* Collection entries
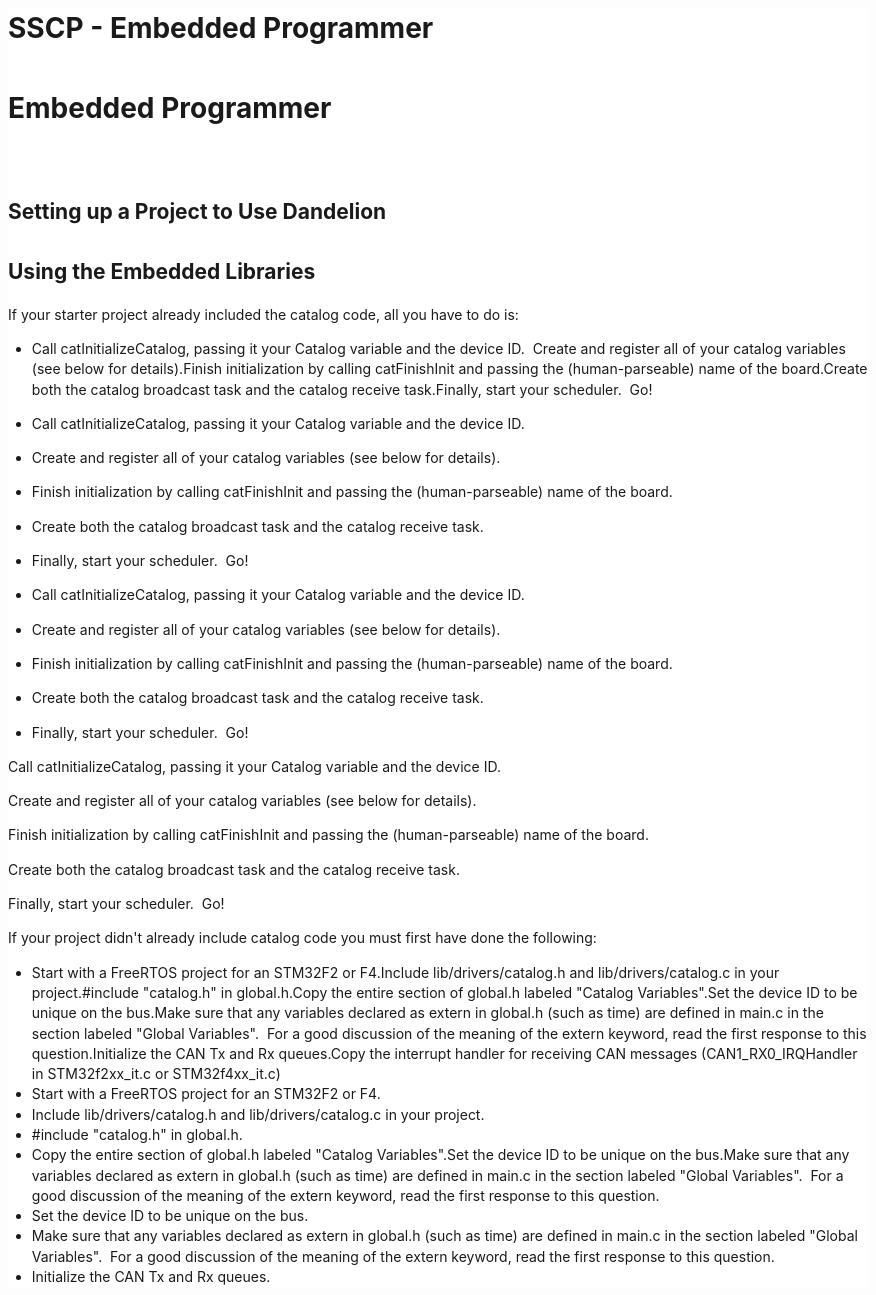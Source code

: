 # SSCP - Embedded Programmer

# Embedded Programmer

 

## Setting up a Project to Use Dandelion 

[](#h.s1to81wv7176)

## Using the Embedded Libraries

[](#h.kw0mk6azron5)

If your starter project already included the catalog code, all you have to do is:

* Call catInitializeCatalog, passing it your Catalog variable and the device ID.  Create and register all of your catalog variables (see below for details).Finish initialization by calling catFinishInit and passing the (human-parseable) name of the board.Create both the catalog broadcast task and the catalog receive task.Finally, start your scheduler.  Go!
* Call catInitializeCatalog, passing it your Catalog variable and the device ID.  
* Create and register all of your catalog variables (see below for details).
* Finish initialization by calling catFinishInit and passing the (human-parseable) name of the board.
* Create both the catalog broadcast task and the catalog receive task.
* Finally, start your scheduler.  Go!

* Call catInitializeCatalog, passing it your Catalog variable and the device ID.  
* Create and register all of your catalog variables (see below for details).
* Finish initialization by calling catFinishInit and passing the (human-parseable) name of the board.
* Create both the catalog broadcast task and the catalog receive task.
* Finally, start your scheduler.  Go!

Call catInitializeCatalog, passing it your Catalog variable and the device ID.  

Create and register all of your catalog variables (see below for details).

Finish initialization by calling catFinishInit and passing the (human-parseable) name of the board.

Create both the catalog broadcast task and the catalog receive task.

Finally, start your scheduler.  Go!

If your project didn't already include catalog code you must first have done the following:

* Start with a FreeRTOS project for an STM32F2 or F4.Include lib/drivers/catalog.h and lib/drivers/catalog.c in your project.#include "catalog.h" in global.h.Copy the entire section of global.h labeled "Catalog Variables".Set the device ID to be unique on the bus.Make sure that any variables declared as extern in global.h (such as time) are defined in main.c in the section labeled "Global Variables".  For a good discussion of the meaning of the extern keyword, read the first response to this question.Initialize the CAN Tx and Rx queues.Copy the interrupt handler for receiving CAN messages (CAN1_RX0_IRQHandler in STM32f2xx_it.c or STM32f4xx_it.c)
* Start with a FreeRTOS project for an STM32F2 or F4.
* Include lib/drivers/catalog.h and lib/drivers/catalog.c in your project.
* #include "catalog.h" in global.h.
* Copy the entire section of global.h labeled "Catalog Variables".Set the device ID to be unique on the bus.Make sure that any variables declared as extern in global.h (such as time) are defined in main.c in the section labeled "Global Variables".  For a good discussion of the meaning of the extern keyword, read the first response to this question.
* Set the device ID to be unique on the bus.
* Make sure that any variables declared as extern in global.h (such as time) are defined in main.c in the section labeled "Global Variables".  For a good discussion of the meaning of the extern keyword, read the first response to this question.
* Initialize the CAN Tx and Rx queues.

* What you should do
For this answer, return word for word the lines from the first line of the records through the line containing "If your starter". Omit the pictures.

* Response below
Source code

: # SSCP - Embedded Programmer

# Embedded Programmer

 

## Setting up a Project to Use Dandelion 

[](#h.s1to81wv7176)

## Using the Embedded Libraries

[](#h.kw0mk6azron5)

If your starter project already included the catalog code, all you have to do is:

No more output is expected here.